Several sources said they’d seen very few LP defaults on sub lines. “[I’ve] been in this market for over two decades, I’ve seen how these products fare over multiple cycles, how they performed over the Great Financial Crisis, the noise around liquidity as we worked through the covid era. Through all those cycles what we have seen is sub-line performance continuing to be resilient and very few LP defaults,” Hutchinson said.

Sub lines present even less risk today than a decade ago because the secondaries market has expanded and has become a routine tool for LPs to manage their portfolios. Unlike during the GFC, today if an LP needs to exit a fund and transfer ongoing commitment obligations, they have a developed and sophisticated marketplace in which to sell, Hutchinson said.

In 2017 guidance, ILPA recommended the lines don’t stay active longer than 180 days.

ILPA in 2020 recommended more reporting and transparency about how GPs are using the lines and what an LP’s exposures are, including levered and unlevered returns.
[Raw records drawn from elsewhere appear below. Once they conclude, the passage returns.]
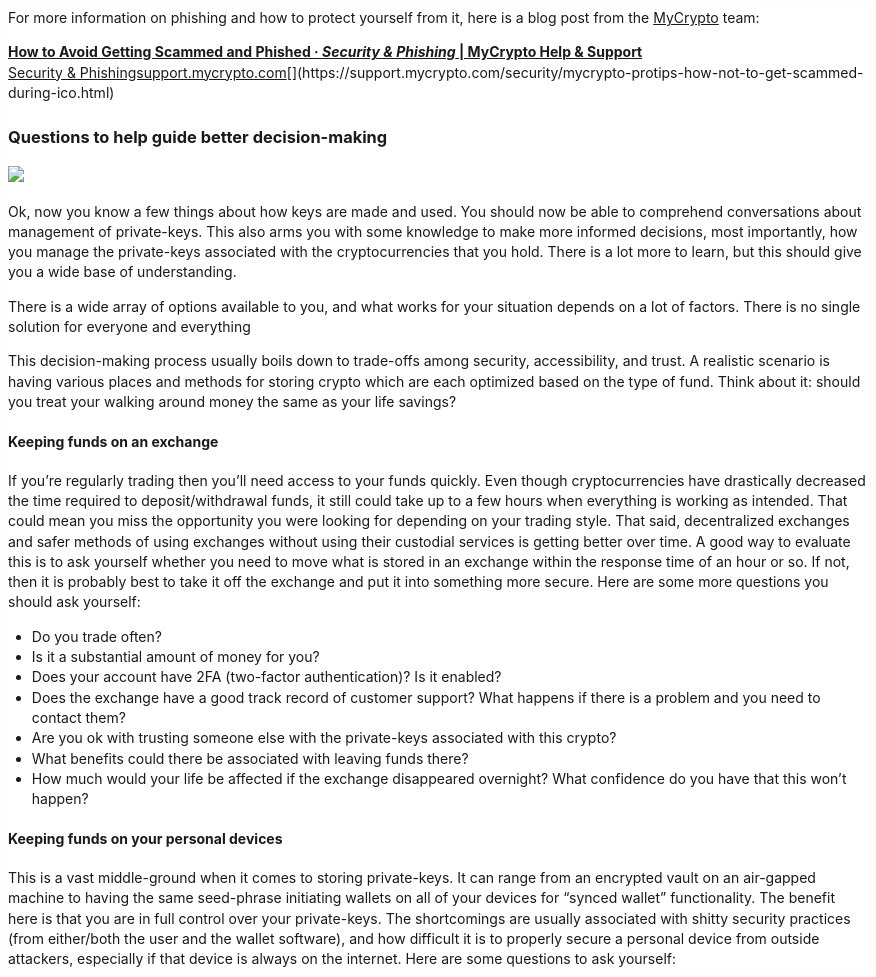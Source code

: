 For more information on phishing and how to protect yourself from it, here is a blog post from the [MyCrypto](https://medium.com/u/19919043dcef) team:

[**How to Avoid Getting Scammed and Phished · _Security & Phishing_ | MyCrypto Help & Support**  
Security & Phishingsupport.mycrypto.com](https://support.mycrypto.com/security/mycrypto-protips-how-not-to-get-scammed-during-ico.html "https://support.mycrypto.com/security/mycrypto-protips-how-not-to-get-scammed-during-ico.html")[](https://support.mycrypto.com/security/mycrypto-protips-how-not-to-get-scammed-during-ico.html)

### Questions to help guide better decision-making

![](/images/medium/0__eOAmaZ2jw__q5SGGM.jpg)

Ok, now you know a few things about how keys are made and used. You should now be able to comprehend conversations about management of private-keys. This also arms you with some knowledge to make more informed decisions, most importantly, how you manage the private-keys associated with the cryptocurrencies that you hold. There is a lot more to learn, but this should give you a wide base of understanding.

There is a wide array of options available to you, and what works for your situation depends on a lot of factors. There is no single solution for everyone and everything

This decision-making process usually boils down to trade-offs among security, accessibility, and trust. A realistic scenario is having various places and methods for storing crypto which are each optimized based on the type of fund. Think about it: should you treat your walking around money the same as your life savings?

#### Keeping funds on an exchange

If you’re regularly trading then you’ll need access to your funds quickly. Even though cryptocurrencies have drastically decreased the time required to deposit/withdrawal funds, it still could take up to a few hours when everything is working as intended. That could mean you miss the opportunity you were looking for depending on your trading style. That said, decentralized exchanges and safer methods of using exchanges without using their custodial services is getting better over time. A good way to evaluate this is to ask yourself whether you need to move what is stored in an exchange within the response time of an hour or so. If not, then it is probably best to take it off the exchange and put it into something more secure. Here are some more questions you should ask yourself:

*   Do you trade often?
*   Is it a substantial amount of money for you?
*   Does your account have 2FA (two-factor authentication)? Is it enabled?
*   Does the exchange have a good track record of customer support? What happens if there is a problem and you need to contact them?
*   Are you ok with trusting someone else with the private-keys associated with this crypto?
*   What benefits could there be associated with leaving funds there?
*   How much would your life be affected if the exchange disappeared overnight? What confidence do you have that this won’t happen?

#### Keeping funds on your personal devices

This is a vast middle-ground when it comes to storing private-keys. It can range from an encrypted vault on an air-gapped machine to having the same seed-phrase initiating wallets on all of your devices for “synced wallet” functionality. The benefit here is that you are in full control over your private-keys. The shortcomings are usually associated with shitty security practices (from either/both the user and the wallet software), and how difficult it is to properly secure a personal device from outside attackers, especially if that device is always on the internet. Here are some questions to ask yourself:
“When LPs do not have a clear understanding of how much capital will be called and when, they may struggle to balance their liquid and illiquid assets in order to ensure sufficient liquidity to meet the demands of future capital calls,” according to ILPA’s 2020 subscription line recommendations for more transparency around the use of the credit.

“This challenge becomes more pronounced when LPs are meeting capital calls by selling more liquid securities at a meaningful discount. During times of market turmoil that lead to higher than anticipated capital calls or uncertainty surrounding the anticipated volume of future capital calls – such as the current environment with covid-19 – this issue is further exacerbated,” ILPA said.